LRRC7 regulates neurite morphogenesis through mGluR5

Abstract

LRRC7 (Leucine-rich repeat containing 7) encodes for Densin-180, a scaffold protein in the postsynaptic density. LRRC7 has been reported as a risk allele for childhood emotional dysregulation and autism spectrum disorder. Knockout mice were reported to have defects related to metal illnesses and abnormal dendritic spine development. To further define the role of LRRC7 in behavioural control, we made use of our transgenic mice line carrying a hypomorphic allele of Lrrc7. Mutant mice exhibited features of childhood emotional dysregulation, including excessive following and fighting at juvenile stage. Behavioural tests in young adults confirmed increased anxiety, abnormal social behavior and defective spatial working memory in mutants. To reveal the molecular defects, we examined the dendritic complexity of hippocampal neurons in adult brain and in primary neurons from embryos. Mutant mice showed reduced dendritic complexity in both cases. Using primary neurons, we demonstrated that there was a reduced surface localization of mGlu5 receptor. Furthermore, augmentation of mGlu5 with CDPPB rescued the defects of neurite growth.
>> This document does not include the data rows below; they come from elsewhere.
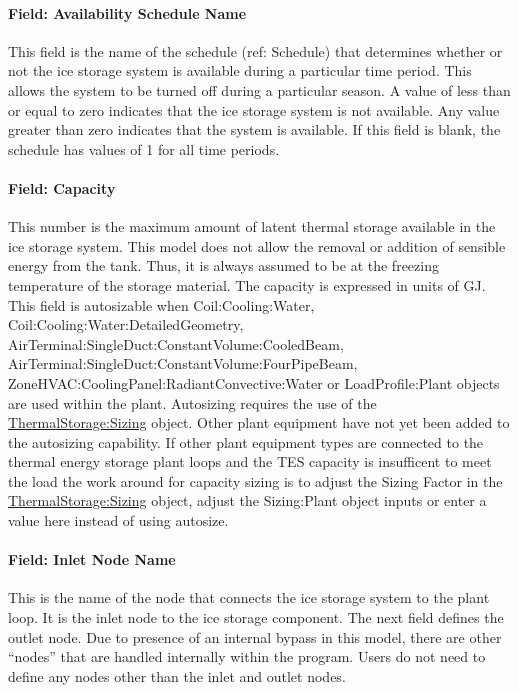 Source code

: \paragraph{Field: Availability Schedule Name}\label{field-availability-schedule-name-012}

This field is the name of the schedule (ref: Schedule) that determines whether or not the ice storage system is available during a particular time period. This allows the system to be turned off during a particular season. A value of less than or equal to zero indicates that the ice storage system is not available. Any value greater than zero indicates that the system is available. If this field is blank, the schedule has values of 1 for all time periods.

\paragraph{Field: Capacity}\label{field-capacity-1-000}

This number is the maximum amount of latent thermal storage available in the ice storage system. This model does not allow the removal or addition of sensible energy from the tank. Thus, it is always assumed to be at the freezing temperature of the storage material. The capacity is expressed in units of GJ. This field is autosizable when Coil:Cooling:Water, Coil:Cooling:Water:DetailedGeometry, AirTerminal:SingleDuct:ConstantVolume:CooledBeam, AirTerminal:SingleDuct:ConstantVolume:FourPipeBeam, ZoneHVAC:CoolingPanel:RadiantConvective:Water or LoadProfile:Plant objects are used within the plant. Autosizing requires the use of the \hyperref[thermalstoragesizing]{ThermalStorage:Sizing} object. Other plant equipment have not yet been added to the autosizing capability. If other plant equipment types are connected to the thermal energy storage plant loops and the TES capacity is insufficent to meet the load the work around for capacity sizing is to adjust the Sizing Factor in the \hyperref[thermalstoragesizing]{ThermalStorage:Sizing} object, adjust the Sizing:Plant object inputs or enter a value here instead of using autosize.

\paragraph{Field: Inlet Node Name}\label{field-inlet-node-name-1-001}

This is the name of the node that connects the ice storage system to the plant loop. It is the inlet node to the ice storage component. The next field defines the outlet node. Due to presence of an internal bypass in this model, there are other ``nodes'' that are handled internally within the program. Users do not need to define any nodes other than the inlet and outlet nodes.

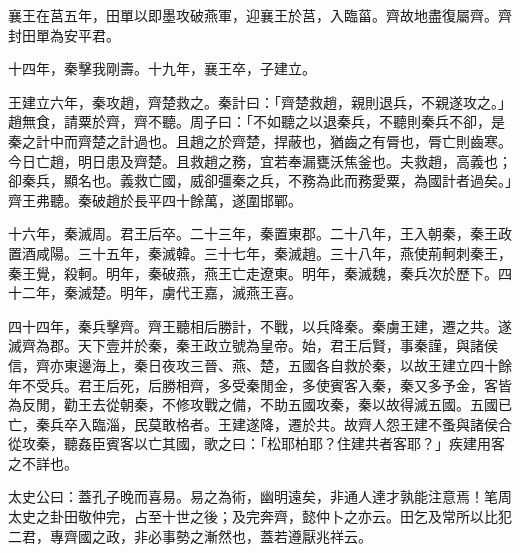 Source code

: \begin{pinyinscope}
襄王在莒五年，田單以即墨攻破燕軍，迎襄王於莒，入臨菑。齊故地盡復屬齊。齊封田單為安平君。

十四年，秦擊我剛壽。十九年，襄王卒，子建立。

王建立六年，秦攻趙，齊楚救之。秦計曰：「齊楚救趙，親則退兵，不親遂攻之。」趙無食，請粟於齊，齊不聽。周子曰：「不如聽之以退秦兵，不聽則秦兵不卻，是秦之計中而齊楚之計過也。且趙之於齊楚，捍蔽也，猶齒之有脣也，脣亡則齒寒。今日亡趙，明日患及齊楚。且救趙之務，宜若奉漏甕沃焦釜也。夫救趙，高義也；卻秦兵，顯名也。義救亡國，威卻彊秦之兵，不務為此而務愛粟，為國計者過矣。」齊王弗聽。秦破趙於長平四十餘萬，遂圍邯鄲。

十六年，秦滅周。君王后卒。二十三年，秦置東郡。二十八年，王入朝秦，秦王政置酒咸陽。三十五年，秦滅韓。三十七年，秦滅趙。三十八年，燕使荊軻刺秦王，秦王覺，殺軻。明年，秦破燕，燕王亡走遼東。明年，秦滅魏，秦兵次於歷下。四十二年，秦滅楚。明年，虜代王嘉，滅燕王喜。

四十四年，秦兵擊齊。齊王聽相后勝計，不戰，以兵降秦。秦虜王建，遷之共。遂滅齊為郡。天下壹并於秦，秦王政立號為皇帝。始，君王后賢，事秦謹，與諸侯信，齊亦東邊海上，秦日夜攻三晉、燕、楚，五國各自救於秦，以故王建立四十餘年不受兵。君王后死，后勝相齊，多受秦閒金，多使賓客入秦，秦又多予金，客皆為反閒，勸王去從朝秦，不修攻戰之備，不助五國攻秦，秦以故得滅五國。五國已亡，秦兵卒入臨淄，民莫敢格者。王建遂降，遷於共。故齊人怨王建不蚤與諸侯合從攻秦，聽姦臣賓客以亡其國，歌之曰：「松耶柏耶？住建共者客耶？」疾建用客之不詳也。

太史公曰：蓋孔子晚而喜易。易之為術，幽明遠矣，非通人達才孰能注意焉！笔周太史之卦田敬仲完，占至十世之後；及完奔齊，懿仲卜之亦云。田乞及常所以比犯二君，專齊國之政，非必事勢之漸然也，蓋若遵厭兆祥云。


\end{pinyinscope} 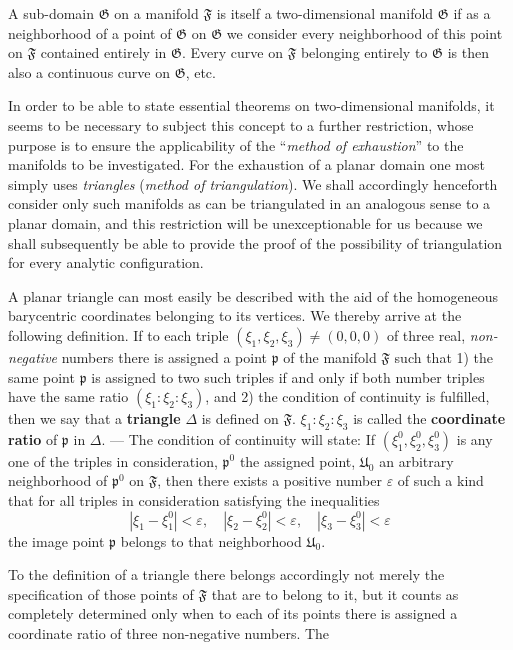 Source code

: \documentclass{article}
\begin{document}
A sub-domain $\mathfrak{G}$ on a manifold $\mathfrak{F}$ is itself a two-dimensional manifold $\mathfrak{G}$ if as a neighborhood of a point of $\mathfrak{G}$ on $\mathfrak{G}$ we consider every neighborhood of this point on $\mathfrak{F}$ contained entirely in $\mathfrak{G}$. Every curve on $\mathfrak{F}$ belonging entirely to $\mathfrak{G}$ is then also a continuous curve on $\mathfrak{G}$, etc.

In order to be able to state essential theorems on two-dimensional manifolds, it seems to be necessary to subject this concept to a further restriction, whose purpose is to ensure the applicability of the ``\emph{method of exhaustion}'' to the manifolds to be investigated. For the exhaustion of a planar domain one most simply uses \emph{triangles} (\emph{method of triangulation}). We shall accordingly henceforth consider only such manifolds as can be triangulated in an analogous sense to a planar domain, and this restriction will be unexceptionable for us because we shall subsequently be able to provide the proof of the possibility of triangulation for every analytic configuration.

A planar triangle can most easily be described with the aid of the homogeneous barycentric coordinates belonging to its vertices. We thereby arrive at the following definition. If to each triple $(\xi_1, \xi_2, \xi_3) \ne (0, 0, 0)$ of three real, \emph{non-negative} numbers there is assigned a point $\mathfrak{p}$ of the manifold $\mathfrak{F}$ such that 1) the same point $\mathfrak{p}$ is assigned to two such triples if and only if both number triples have the same ratio $(\xi_1 : \xi_2 : \xi_3)$, and 2) the condition of continuity is fulfilled, then we say that a \textbf{triangle} $\Delta$ is defined on $\mathfrak{F}$. $\xi_1 : \xi_2 : \xi_3$ is called the \textbf{coordinate ratio} of $\mathfrak{p}$ in $\Delta$. --- The condition of continuity will state: If $(\xi_1^0, \xi_2^0, \xi_3^0)$ is any one of the triples in consideration, $\mathfrak{p}^0$ the assigned point, $\mathfrak{U}_0$ an arbitrary neighborhood of $\mathfrak{p}^0$ on $\mathfrak{F}$, then there exists a positive number $\varepsilon$ of such a kind that for all triples in consideration satisfying the inequalities
\[
|\xi_1 - \xi_1^0| < \varepsilon, \quad |\xi_2 - \xi_2^0| < \varepsilon, \quad |\xi_3 - \xi_3^0| < \varepsilon
\]
the image point $\mathfrak{p}$ belongs to that neighborhood $\mathfrak{U}_0$.

To the definition of a triangle there belongs accordingly not merely the specification of those points of $\mathfrak{F}$ that are to belong to it, but it counts as completely determined only when to each of its points there is assigned a coordinate ratio of three non-negative numbers. The
\end{document}
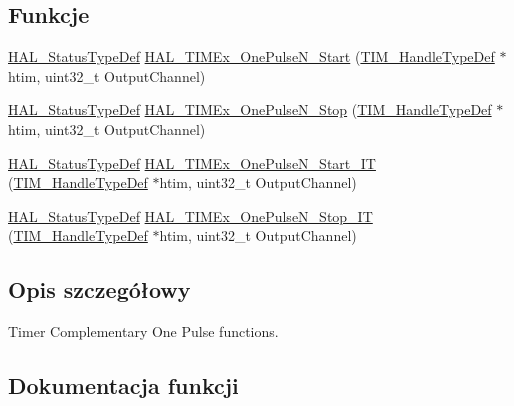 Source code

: \subsection*{Funkcje}
\begin{DoxyCompactItemize}
\item 
\hyperlink{stm32f4xx__hal__def_8h_a63c0679d1cb8b8c684fbb0632743478f}{H\+A\+L\+\_\+\+Status\+Type\+Def} \hyperlink{group___t_i_m_ex___exported___functions___group4_ga41e254708b0215a68acb6e0836d4f8ca}{H\+A\+L\+\_\+\+T\+I\+M\+Ex\+\_\+\+One\+Pulse\+N\+\_\+\+Start} (\hyperlink{struct_t_i_m___handle_type_def}{T\+I\+M\+\_\+\+Handle\+Type\+Def} $\ast$htim, uint32\+\_\+t Output\+Channel)
\item 
\hyperlink{stm32f4xx__hal__def_8h_a63c0679d1cb8b8c684fbb0632743478f}{H\+A\+L\+\_\+\+Status\+Type\+Def} \hyperlink{group___t_i_m_ex___exported___functions___group4_gaf42ab805f75ecece735d600e54cabf83}{H\+A\+L\+\_\+\+T\+I\+M\+Ex\+\_\+\+One\+Pulse\+N\+\_\+\+Stop} (\hyperlink{struct_t_i_m___handle_type_def}{T\+I\+M\+\_\+\+Handle\+Type\+Def} $\ast$htim, uint32\+\_\+t Output\+Channel)
\item 
\hyperlink{stm32f4xx__hal__def_8h_a63c0679d1cb8b8c684fbb0632743478f}{H\+A\+L\+\_\+\+Status\+Type\+Def} \hyperlink{group___t_i_m_ex___exported___functions___group4_ga297a97004076cee5734510a0dece7665}{H\+A\+L\+\_\+\+T\+I\+M\+Ex\+\_\+\+One\+Pulse\+N\+\_\+\+Start\+\_\+\+IT} (\hyperlink{struct_t_i_m___handle_type_def}{T\+I\+M\+\_\+\+Handle\+Type\+Def} $\ast$htim, uint32\+\_\+t Output\+Channel)
\item 
\hyperlink{stm32f4xx__hal__def_8h_a63c0679d1cb8b8c684fbb0632743478f}{H\+A\+L\+\_\+\+Status\+Type\+Def} \hyperlink{group___t_i_m_ex___exported___functions___group4_ga5b6f320c18f453054a5409db6b98254e}{H\+A\+L\+\_\+\+T\+I\+M\+Ex\+\_\+\+One\+Pulse\+N\+\_\+\+Stop\+\_\+\+IT} (\hyperlink{struct_t_i_m___handle_type_def}{T\+I\+M\+\_\+\+Handle\+Type\+Def} $\ast$htim, uint32\+\_\+t Output\+Channel)
\end{DoxyCompactItemize}


\subsection{Opis szczegółowy}
Timer Complementary One Pulse functions. 



\subsection{Dokumentacja funkcji}
\mbox{\label{group___t_i_m_ex___exported___functions___group4_ga41e254708b0215a68acb6e0836d4f8ca}} 
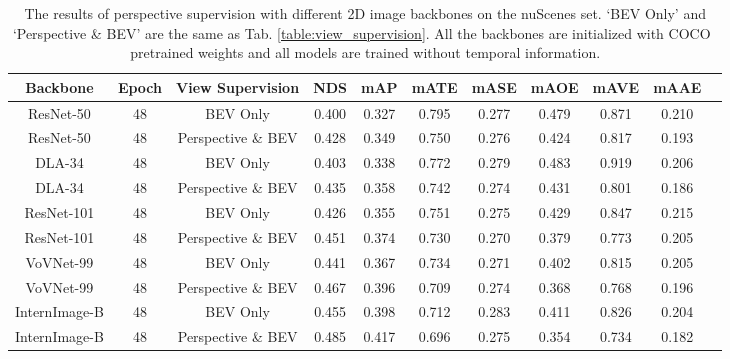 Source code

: \documentclass[10pt,twocolumn,letterpaper]{article}
\begin{document}
\setlength{\tabcolsep}{3pt}
\setlength{\doublerulesep}{2\arrayrulewidth}
\renewcommand{\arraystretch}{1.1}
\begin{table*}[ht]
    \caption{The results of perspective supervision with different 2D image backbones on the nuScenes  set. `BEV Only' and `Perspective \& BEV' are the same as Tab. \ref{table:view_supervision}. All the backbones are initialized with COCO~\cite{COCO} pretrained weights and all models are trained without temporal information.}
    \label{table:large_backbone}
    \centering

    \begin{tabular}{c|c|c|cc|cccccc}
        \toprule
        Backbone & Epoch & View Supervision & NDS & mAP & mATE & mASE & mAOE & mAVE & mAAE   \\ 
        \midrule
        ResNet-50 & 48 & BEV Only & 0.400 & 0.327 & 0.795 & 0.277 & 0.479 &0.871 & 0.210 \\ 
        ResNet-50 & 48 & Perspective \& BEV & 0.428 & 0.349 & 0.750 & 0.276 & 0.424 & 0.817 & 0.193 \\
        \midrule
        DLA-34 & 48 & BEV Only & 0.403 & 0.338 & 0.772 & 0.279 & 0.483 & 0.919 & 0.206 \\ 
        DLA-34 & 48 & Perspective \& BEV & 0.435 & 0.358 & 0.742 & 0.274 & 0.431 & 0.801 & 0.186 \\  
  
        \midrule
        ResNet-101 & 48 & BEV Only & 0.426 & 0.355 & 0.751 & 0.275 & 0.429 & 0.847 & 0.215  \\ 
        ResNet-101 & 48 & Perspective \& BEV & 0.451 & 0.374 & 0.730 & 0.270 & 0.379 & 0.773 & 0.205  \\   
        \midrule
        VoVNet-99 & 48 & BEV Only & 0.441 & 0.367  & 0.734 & 0.271 & 0.402 & 0.815  & 0.205 \\ 
        VoVNet-99 & 48 & Perspective \& BEV & 0.467 & 0.396  & 0.709  & 0.274 & 0.368 & 0.768 & 0.196 \\ 
        \midrule
        InternImage-B & 48 & BEV Only & 0.455 & 0.398  & 0.712 & 0.283 & 0.411 & 0.826  & 0.204 \\ 
        InternImage-B & 48 & Perspective \& BEV & 0.485 & 0.417  & 0.696  & 0.275 & 0.354 & 0.734 & 0.182 \\ 
        \bottomrule
    \end{tabular}
    
\end{table*} \setlength{\tabcolsep}{3pt}
\setlength{\doublerulesep}{2\arrayrulewidth}
\renewcommand{\arraystretch}{1.1}
\end{document}
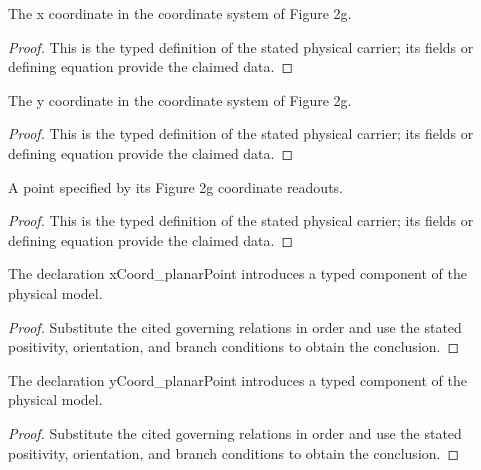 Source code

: \begin{definition}
  \label{def:physics:IPhO_2026_2_C_3:aux002}
  The x coordinate in the coordinate system of Figure 2g.
\end{definition}
\begin{proof}
  This is the typed definition of the stated physical carrier; its fields or defining equation provide the claimed data.
\end{proof}

\begin{definition}
  \label{def:physics:IPhO_2026_2_C_3:aux003}
  The y coordinate in the coordinate system of Figure 2g.
\end{definition}
\begin{proof}
  This is the typed definition of the stated physical carrier; its fields or defining equation provide the claimed data.
\end{proof}

\begin{definition}
  \label{def:physics:IPhO_2026_2_C_3:aux004}
  A point specified by its Figure 2g coordinate readouts.
\end{definition}
\begin{proof}
  This is the typed definition of the stated physical carrier; its fields or defining equation provide the claimed data.
\end{proof}

\begin{lemma}
  \label{lem:physics:IPhO_2026_2_C_3:aux005}
  The declaration xCoord\_planarPoint introduces a typed component of the physical model.
\end{lemma}
\begin{proof}
  Substitute the cited governing relations in order and use the stated positivity, orientation, and branch conditions to obtain the conclusion.
\end{proof}

\begin{lemma}
  \label{lem:physics:IPhO_2026_2_C_3:aux006}
  The declaration yCoord\_planarPoint introduces a typed component of the physical model.
\end{lemma}
\begin{proof}
  Substitute the cited governing relations in order and use the stated positivity, orientation, and branch conditions to obtain the conclusion.
\end{proof}

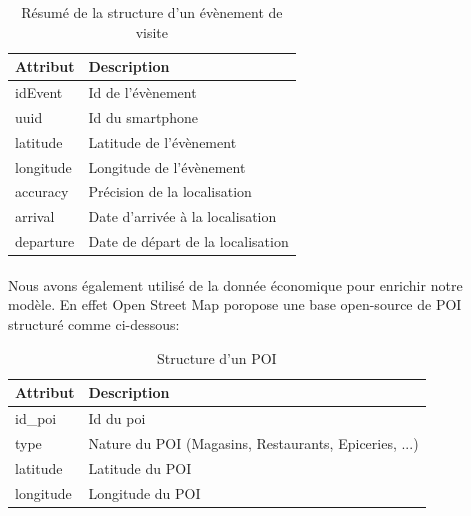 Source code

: \begin{table}[H]
    \centering
    \begin{tabular}{|l|l|}
    \hline
    \textbf{Attribut} & \textbf{Description}              \\ \hline
    idEvent           & Id de l'évènement                 \\ \hline
    uuid              & Id du smartphone                  \\ \hline
    latitude          & Latitude de l'évènement           \\ \hline
    longitude         & Longitude de l'évènement          \\ \hline
    accuracy          & Précision de la localisation      \\ \hline
    arrival           & Date d'arrivée à la localisation  \\ \hline
    departure         & Date de départ de la localisation \\ \hline
    \end{tabular}
    \caption{Résumé de la structure d'un évènement de visite}
\end{table}

\paragraph*{}

Nous avons également utilisé de la donnée économique pour enrichir notre modèle. En effet Open Street Map poropose une base open-source de POI structuré comme ci-dessous:

\begin{table}[H]
    \centering
    \begin{tabular}{|l|l|}
    \hline
    \textbf{Attribut} & \textbf{Description}                                  \\ \hline
    id\_poi           & Id du poi                                             \\ \hline
    type              & Nature du POI (Magasins, Restaurants, Epiceries, ...) \\ \hline
    latitude          & Latitude du POI                                       \\ \hline
    longitude         & Longitude du POI                                      \\ \hline
    \end{tabular}
    \caption{Structure d'un POI}
\end{table}

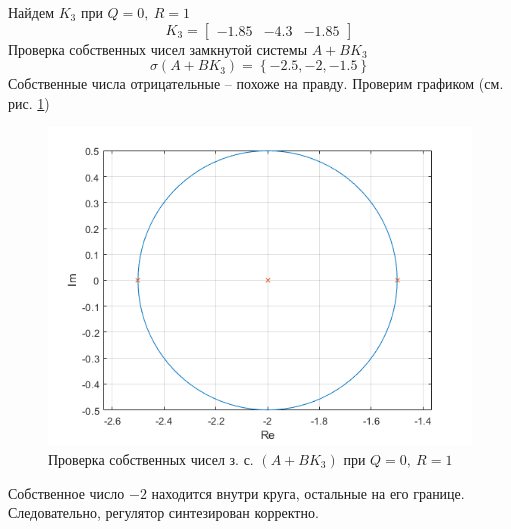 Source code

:\documentclass[a4paper, 12pt]{article}
\begin{document}
    Найдем $K_3$ при $Q=0,\ R=1$
    $$
    K_3=\begin{bmatrix}
        -1.85 &-4.3 &-1.85
    \end{bmatrix}
    $$
    Проверка собственных чисел замкнутой системы $A+BK_3$
    $$
    \sigma\left( A+BK_3 \right)=\left\{ -2.5, -2, -1.5 \right\}
    $$
    Собственные числа отрицательные -- похоже на правду. Проверим графиком (см. рис. \ref{3task_eig_Q0_R1})
    \begin{figure}[H]
        \centering
        \includegraphics[scale=0.75]{3task_eig_Q0_R1.png}
        \captionsetup{skip=0pt}
        \caption{Проверка собственных чисел з. с. $\left(A+BK_3\right)$ при $Q=0,\ R=1$}
        \label{3task_eig_Q0_R1}
    \end{figure}
    \noindent Собственное число $-2$ находится внутри круга, остальные на его границе.
    Следовательно, регулятор синтезирован корректно.
\end{document}
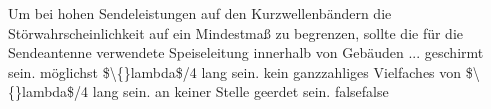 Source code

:     {Um bei hohen Sendeleistungen auf den Kurzwellenbändern die Störwahrscheinlichkeit auf ein Mindestmaß zu begrenzen, sollte die für die Sendeantenne verwendete Speiseleitung innerhalb von Gebäuden ...}
    {geschirmt sein.}
    {möglichst \$\textbackslash\{\}lambda\$/4 lang sein.}
    {kein ganzzahliges Vielfaches von \$\textbackslash\{\}lambda\$/4 lang sein.}
    {an keiner Stelle geerdet sein.}
    {false}{false} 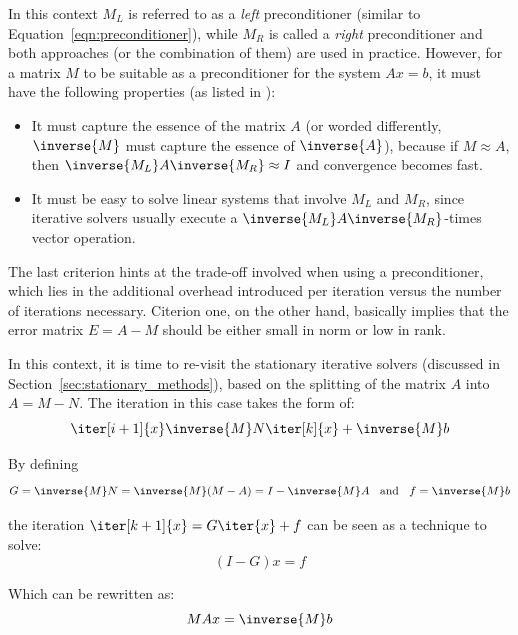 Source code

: \noindent In this context $M_L$ is referred to as a \textit{left} preconditioner (similar to Equation~\hyperref[eqn:preconditioner]{\ref{eqn:preconditioner}}), while $M_R$ is called a \textit{right} preconditioner and both approaches (or the combination of them) are used in practice. However, for a matrix $M$ to be suitable as a preconditioner for the system $Ax=b$, it must have the following properties (as listed in \cite{golub_matrix_2013}):
\begin{itemize}
    \item It must capture the essence of the matrix $A$ (or worded differently, $\inverse{M}$ must capture the essence of $\inverse{A}$), because if $M \approx A$, then $\inverse{M_L}A\inverse{M_R} \approx I$ and convergence becomes fast.
    \item It must be easy to solve linear systems that involve $M_L$ and $M_R$, since iterative solvers usually execute a $\inverse{M_L}A\inverse{M_R}$-times vector operation.
\end{itemize}

\noindent The last criterion hints at the trade-off involved when using a preconditioner, which lies in the additional overhead introduced per iteration versus the number of iterations necessary. Citerion one, on the other hand, basically implies that the error matrix $E=A-M$ should be either small in norm or low in rank.

In this context, it is time to re-visit the stationary iterative solvers (discussed in Section~\hyperref[sec:stationary_methods]{\ref{sec:stationary_methods}}), based on the splitting of the matrix $A$ into $A=M-N$. The iteration in this case takes the form of:
\begin{equation}
    \iter[i+1]{x}\inverse{M}N\iter[k]{x}+\inverse{M}b
\end{equation}

\noindent By defining
\begin{equation}
    G=\inverse{M}N=\inverse{M}(M-A)=I-\inverse{M}A\;\; \text{ and } \;\; f=\inverse{M}b
\end{equation}

\noindent the iteration $\iter[k+1]{x}=G\iter{x}+f$ can be seen as a technique to solve:
\begin{equation}
    (I-G)x = f
\end{equation}

\noindent Which can be rewritten as:
\begin{equation}
    {M}Ax = \inverse{M}b
\end{equation}

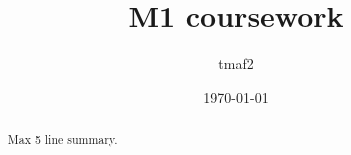 \documentclass[12pt,a4paper]{report}
\title{M1 coursework}
\author{tmaf2}
\date{\today}
\begin{document}
\maketitle

\begin{abstract}
Max 5 line summary.
\end{abstract}

\tableofcontents

\chapter{}

\chapter{}

\chapter{}

\chapter{}

\chapter{}
\end{document}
To test for therapeutic potential of augmenting mGlu5 signaling in developmental emotional dysregulation, we tried acute injection of CDPPB and found that the treatment could alleviate the anxiety-like behavior and excessive social interaction of mutant mice. Our data suggested that Lrrc7 mutant mice provide a valuable model for developmental emotional dysregulation and identify a novel role of LRRC7 as a scaffold for the regulation of mGlu5 trafficking and activity. Our data also highlight a novel role of mGlu5 signaling in early neuron morphogenesis.